--- Supplied material Enclosed Below ---
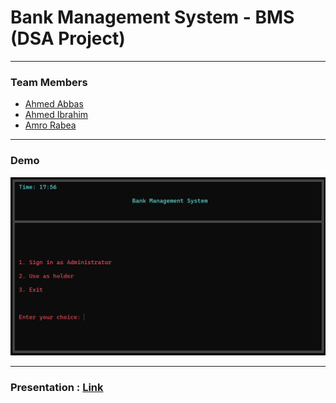 # Bank Management System - BMS (DSA Project)

---

### Team Members

- [Ahmed Abbas](https://github.com/A-3bbas)
- [Ahmed Ibrahim](https://github.com/jAmikA78)
- [Amro Rabea](https://github.com/amrorabea)

---
### Demo

![](./demo.png)

---

### Presentation : [Link](https://bit.ly/BMS_Project)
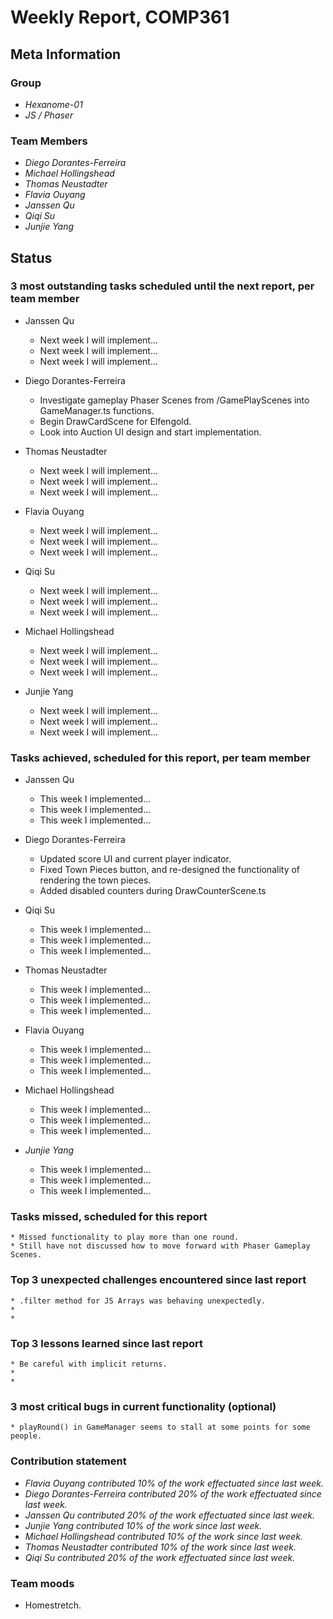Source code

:# Weekly Report, COMP361

## Meta Information

### Group

 * *Hexanome-01*
 * *JS / Phaser*

### Team Members

 * *Diego Dorantes-Ferreira*
 * *Michael Hollingshead*
 * *Thomas Neustadter*
 * *Flavia Ouyang*
 * *Janssen Qu*
 * *Qiqi Su*
 * *Junjie Yang*

## Status

### 3 most outstanding tasks scheduled until the next report, per team member

* Janssen Qu
    * Next week I will implement...
    * Next week I will implement...
    * Next week I will implement...

* Diego Dorantes-Ferreira
    * Investigate gameplay Phaser Scenes from /GamePlayScenes into GameManager.ts functions.
    * Begin DrawCardScene for Elfengold.
    * Look into Auction UI design and start implementation.

* Thomas Neustadter
    * Next week I will implement...
    * Next week I will implement...
    * Next week I will implement...

 * Flavia Ouyang
    * Next week I will implement...
    * Next week I will implement...
    * Next week I will implement...

 * Qiqi Su
    * Next week I will implement...
    * Next week I will implement...
    * Next week I will implement...

 * Michael Hollingshead
    * Next week I will implement...
    * Next week I will implement...
    * Next week I will implement...

 * Junjie Yang
    * Next week I will implement...
    * Next week I will implement...
    * Next week I will implement...


### Tasks achieved, scheduled for this report, per team member

* Janssen Qu
    * This week I implemented...
    * This week I implemented...
    * This week I implemented...

* Diego Dorantes-Ferreira
    * Updated score UI and current player indicator.
    * Fixed Town Pieces button, and re-designed the functionality of rendering the town pieces.
    * Added disabled counters during DrawCounterScene.ts

 * Qiqi Su
    * This week I implemented...
    * This week I implemented...
    * This week I implemented...

* Thomas Neustadter
    * This week I implemented...
    * This week I implemented...
    * This week I implemented...

 * Flavia Ouyang
    * This week I implemented...
    * This week I implemented...
    * This week I implemented...

 * Michael Hollingshead
    * This week I implemented...
    * This week I implemented...
    * This week I implemented...

 * *Junjie Yang*
    * This week I implemented...
    * This week I implemented...
    * This week I implemented...

### Tasks missed, scheduled for this report

    * Missed functionality to play more than one round.
    * Still have not discussed how to move forward with Phaser Gameplay Scenes.

### Top 3 unexpected challenges encountered since last report

    * .filter method for JS Arrays was behaving unexpectedly.
    * 
    * 

### Top 3 lessons learned since last report

    * Be careful with implicit returns.
    * 
    * 

### 3 most critical bugs in current functionality (optional)

    * playRound() in GameManager seems to stall at some points for some people.

### Contribution statement

 * *Flavia Ouyang contributed 10% of the work effectuated since last week.*
 * *Diego Dorantes-Ferreira contributed 20% of the work effectuated since last week.*
 * *Janssen Qu contributed 20% of the work effectuated since last week.*
 * *Junjie Yang contributed 10% of the work since last week.*
 * *Michael Hollingshead contributed 10% of the work since last week.*
 * *Thomas Neustadter contributed 10% of the work since last week.*
 * *Qiqi Su contributed 20% of the work effectuated since last week.*

### Team moods

 * Homestretch.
--- End of Enclosed Supplied material ---
### Problem details
Scan the listing above, and wherever a line holds the string "Diego", copy that line.

### Answer for the task
 * *Diego Dorantes-Ferreira*
* Diego Dorantes-Ferreira
* Diego Dorantes-Ferreira
 * *Diego Dorantes-Ferreira contributed 20% of the work effectuated since last week.*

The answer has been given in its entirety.